WHAT YOU NEED TO DO -
Each line of the records below that holds "accesso" should be returned.

DATA TO EXAMINE -
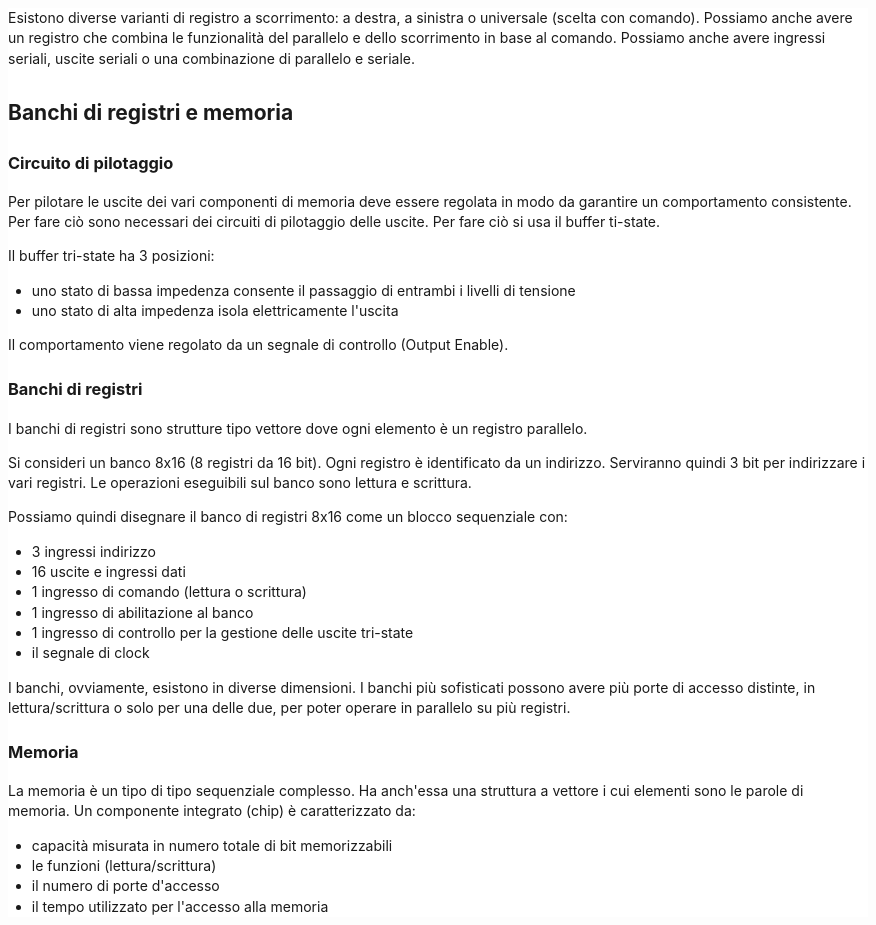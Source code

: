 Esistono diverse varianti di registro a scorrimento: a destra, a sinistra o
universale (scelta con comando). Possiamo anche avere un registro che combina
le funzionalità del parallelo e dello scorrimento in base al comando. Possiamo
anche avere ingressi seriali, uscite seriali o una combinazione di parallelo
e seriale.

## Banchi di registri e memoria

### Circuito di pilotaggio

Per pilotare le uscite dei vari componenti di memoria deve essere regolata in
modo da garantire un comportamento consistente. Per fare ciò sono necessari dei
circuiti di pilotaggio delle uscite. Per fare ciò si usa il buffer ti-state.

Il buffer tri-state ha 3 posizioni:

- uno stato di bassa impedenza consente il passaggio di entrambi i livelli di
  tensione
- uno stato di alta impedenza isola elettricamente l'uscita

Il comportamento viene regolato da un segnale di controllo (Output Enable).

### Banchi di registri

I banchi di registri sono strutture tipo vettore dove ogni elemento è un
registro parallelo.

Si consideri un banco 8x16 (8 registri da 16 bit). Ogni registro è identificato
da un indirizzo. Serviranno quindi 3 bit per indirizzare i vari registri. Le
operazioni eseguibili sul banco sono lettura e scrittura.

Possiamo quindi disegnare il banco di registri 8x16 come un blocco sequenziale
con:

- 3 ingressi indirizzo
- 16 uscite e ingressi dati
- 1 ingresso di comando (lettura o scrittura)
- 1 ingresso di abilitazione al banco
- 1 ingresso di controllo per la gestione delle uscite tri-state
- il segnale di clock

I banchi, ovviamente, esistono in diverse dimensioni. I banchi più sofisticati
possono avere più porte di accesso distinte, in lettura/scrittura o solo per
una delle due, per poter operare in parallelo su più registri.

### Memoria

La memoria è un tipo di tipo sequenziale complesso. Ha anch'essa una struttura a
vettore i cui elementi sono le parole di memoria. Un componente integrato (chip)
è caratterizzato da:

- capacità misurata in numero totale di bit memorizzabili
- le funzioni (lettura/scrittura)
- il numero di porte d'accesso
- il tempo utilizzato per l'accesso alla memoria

* * *

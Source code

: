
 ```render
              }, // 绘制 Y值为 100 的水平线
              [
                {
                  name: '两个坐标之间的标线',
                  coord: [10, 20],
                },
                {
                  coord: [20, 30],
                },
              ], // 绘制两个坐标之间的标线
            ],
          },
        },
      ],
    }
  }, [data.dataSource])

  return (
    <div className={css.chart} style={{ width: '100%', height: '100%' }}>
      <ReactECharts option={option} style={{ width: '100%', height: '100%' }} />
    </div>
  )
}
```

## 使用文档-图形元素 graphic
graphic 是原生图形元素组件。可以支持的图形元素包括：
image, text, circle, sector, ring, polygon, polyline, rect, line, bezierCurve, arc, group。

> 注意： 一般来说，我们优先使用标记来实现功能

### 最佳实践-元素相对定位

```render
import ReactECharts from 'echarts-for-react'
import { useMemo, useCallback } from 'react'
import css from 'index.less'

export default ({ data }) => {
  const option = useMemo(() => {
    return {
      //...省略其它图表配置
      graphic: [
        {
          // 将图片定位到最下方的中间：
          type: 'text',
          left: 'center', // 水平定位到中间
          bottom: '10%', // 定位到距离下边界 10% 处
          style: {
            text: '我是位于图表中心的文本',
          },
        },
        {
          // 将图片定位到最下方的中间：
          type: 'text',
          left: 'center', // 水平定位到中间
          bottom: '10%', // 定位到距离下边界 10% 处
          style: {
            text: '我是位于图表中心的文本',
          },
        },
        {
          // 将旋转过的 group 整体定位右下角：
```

==

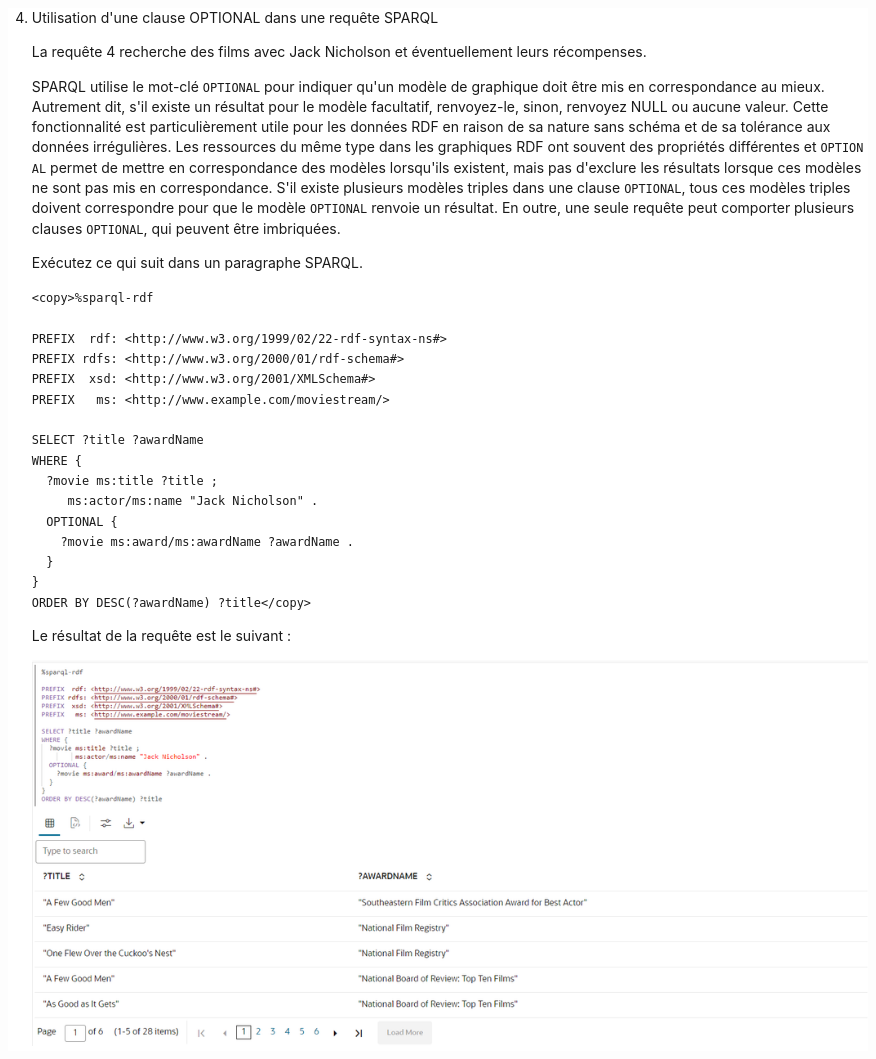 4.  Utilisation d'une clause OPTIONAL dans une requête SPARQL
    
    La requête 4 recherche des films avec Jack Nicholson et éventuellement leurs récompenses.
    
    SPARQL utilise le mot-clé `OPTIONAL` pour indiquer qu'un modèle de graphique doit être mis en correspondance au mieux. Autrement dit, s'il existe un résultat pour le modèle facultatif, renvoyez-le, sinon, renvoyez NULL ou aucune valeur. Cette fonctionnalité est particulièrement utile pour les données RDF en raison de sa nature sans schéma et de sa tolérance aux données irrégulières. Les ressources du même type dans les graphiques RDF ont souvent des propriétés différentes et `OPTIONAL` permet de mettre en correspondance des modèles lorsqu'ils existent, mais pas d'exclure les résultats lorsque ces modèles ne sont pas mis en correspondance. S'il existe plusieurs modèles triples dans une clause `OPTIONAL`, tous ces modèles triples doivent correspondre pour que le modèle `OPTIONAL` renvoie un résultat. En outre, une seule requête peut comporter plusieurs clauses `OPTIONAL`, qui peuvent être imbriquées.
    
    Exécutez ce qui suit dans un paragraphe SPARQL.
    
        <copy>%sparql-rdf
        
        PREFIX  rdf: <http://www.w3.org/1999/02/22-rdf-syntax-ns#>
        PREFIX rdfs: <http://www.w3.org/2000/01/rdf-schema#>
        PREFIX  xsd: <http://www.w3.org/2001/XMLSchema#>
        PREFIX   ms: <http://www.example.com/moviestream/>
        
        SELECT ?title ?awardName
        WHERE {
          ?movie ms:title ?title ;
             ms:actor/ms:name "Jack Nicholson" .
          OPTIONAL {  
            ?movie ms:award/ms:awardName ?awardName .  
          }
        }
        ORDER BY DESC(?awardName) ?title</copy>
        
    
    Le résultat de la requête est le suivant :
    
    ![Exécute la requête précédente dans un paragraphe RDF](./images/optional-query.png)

YOUR RESPONSE -
possono avere più porte di accesso distinte, in lettura/scrittura o solo per
- il numero di porte d'accesso
- il tempo utilizzato per l'accesso alla memoria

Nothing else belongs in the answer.